If you're not willing to work more hours for less money at greater risk, my intuition says you're probably not going to create something really outstanding either. If immediate and assured rewards are what's driving you, keep going up the corporate ladder because this is exactly what your personality type warrants. But without taking risks, being creative, occasionally working your ass off, and potentially failing sometimes, your chances for achieving greatness will also be significantly reduced.
> Corporate can be fun.
That depends on your personality. With everything stated so far in the article, yes, corporate is the way to go for you. Other people? Not so much. Going corporate is not intrinsically fun, and nothing else is either for that matter. If an environment fits you, chances are you'll thrive there and find fun in it.
> Value gets us paid.
That depends on your definition of value. Clearly, I would say the danger here is the tendency to simplify this, by assuming pay is always tightly coupled to value, and hence the value of something can be derived from looking at the wealth of the person doing it. Which is a bad path to be on, in my opinion.
The only point that this guy has is that working for a big corporation is a safer average payout than starting your own firm.
Paraphrasing the logic: the 10,000th engineer at Google adds more value, which is why he is paid more than the average startup person.
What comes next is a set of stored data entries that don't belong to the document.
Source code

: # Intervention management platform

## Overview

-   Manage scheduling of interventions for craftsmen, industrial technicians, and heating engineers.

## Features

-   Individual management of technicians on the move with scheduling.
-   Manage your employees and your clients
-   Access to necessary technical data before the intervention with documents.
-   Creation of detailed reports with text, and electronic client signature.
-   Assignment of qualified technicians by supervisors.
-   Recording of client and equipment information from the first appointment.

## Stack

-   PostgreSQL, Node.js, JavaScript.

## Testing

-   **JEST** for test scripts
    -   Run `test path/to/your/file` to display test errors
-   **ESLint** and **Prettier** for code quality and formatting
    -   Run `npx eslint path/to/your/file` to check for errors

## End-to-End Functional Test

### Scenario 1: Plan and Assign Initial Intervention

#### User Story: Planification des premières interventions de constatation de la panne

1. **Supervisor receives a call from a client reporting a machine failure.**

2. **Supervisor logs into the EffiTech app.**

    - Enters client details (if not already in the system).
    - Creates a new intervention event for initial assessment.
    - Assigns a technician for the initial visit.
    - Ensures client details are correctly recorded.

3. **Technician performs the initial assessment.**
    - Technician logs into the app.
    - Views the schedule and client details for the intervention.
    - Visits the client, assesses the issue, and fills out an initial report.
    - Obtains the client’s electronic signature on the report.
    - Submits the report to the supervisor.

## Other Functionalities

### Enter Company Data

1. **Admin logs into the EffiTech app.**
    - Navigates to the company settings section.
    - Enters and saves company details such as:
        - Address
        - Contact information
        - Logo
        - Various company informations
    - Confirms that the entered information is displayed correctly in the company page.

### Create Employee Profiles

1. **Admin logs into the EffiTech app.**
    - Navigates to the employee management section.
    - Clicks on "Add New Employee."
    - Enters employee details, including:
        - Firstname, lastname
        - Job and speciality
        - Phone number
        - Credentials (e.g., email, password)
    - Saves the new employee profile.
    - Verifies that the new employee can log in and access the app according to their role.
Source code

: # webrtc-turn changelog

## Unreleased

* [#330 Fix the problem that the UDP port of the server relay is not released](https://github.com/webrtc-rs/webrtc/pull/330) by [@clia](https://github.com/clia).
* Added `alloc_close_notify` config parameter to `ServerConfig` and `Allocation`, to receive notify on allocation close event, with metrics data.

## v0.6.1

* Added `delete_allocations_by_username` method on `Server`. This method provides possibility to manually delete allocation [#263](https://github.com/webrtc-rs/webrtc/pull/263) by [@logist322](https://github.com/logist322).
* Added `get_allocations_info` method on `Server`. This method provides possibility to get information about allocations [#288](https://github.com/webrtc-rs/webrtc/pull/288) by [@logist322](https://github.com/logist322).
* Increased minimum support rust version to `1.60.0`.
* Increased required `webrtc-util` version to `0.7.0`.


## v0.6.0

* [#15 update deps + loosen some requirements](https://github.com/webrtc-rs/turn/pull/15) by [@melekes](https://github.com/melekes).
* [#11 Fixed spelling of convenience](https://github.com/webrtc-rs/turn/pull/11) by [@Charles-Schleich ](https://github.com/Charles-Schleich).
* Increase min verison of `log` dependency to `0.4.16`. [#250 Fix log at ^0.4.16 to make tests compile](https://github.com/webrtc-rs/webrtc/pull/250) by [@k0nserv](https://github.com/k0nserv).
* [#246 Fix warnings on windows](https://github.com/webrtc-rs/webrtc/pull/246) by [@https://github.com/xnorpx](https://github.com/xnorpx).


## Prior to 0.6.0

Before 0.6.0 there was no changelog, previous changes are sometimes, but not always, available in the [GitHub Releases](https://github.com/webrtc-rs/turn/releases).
It's a meaningless statement. Google has a magical core business, which the 10,000th employee had nothing to do with. the core business throws off a lot of profit, which allows them to pay for all kinds of stuff. There's just no way to say whether the marginal Google engineer creates more value than the average startup, and using salaries as the sole benchmark drives us to lazy conclusions. Most likely, the google engineer is working on something that will go nowhere - perhaps it is Google Wave! - but the company can afford to overpay him for his trial-and-error, because search has a >25% operating margin.
If anything, the average startup, even the failures, contribute more value in the sense of social outcomes because we have a massive decision tree of trial-and-error of all the possible permutations of business. Some of them work, some of them don't. (...important that we try...)
> Corporate can be fun.
I am chuckling that this is a Bloomberg guy who is way into the culture. Depending on who you talk to - others describe it as the most political, micro-managing environment they've ever experienced. I don't think it's a particularly innovative company at this point, but like Google, they have a magical core business, basically a monopoly on a segment of financial terminals, which allows them to do all kinds of ridiculous stuff. Does the 10,000th employee of Bloomberg add more value than the average startup? No, chances are he's trying to figure out how to copy a competitor - with a 5% chance he's doing something legitimately new - but the company makes so much money on other stuff, they can afford his efforts.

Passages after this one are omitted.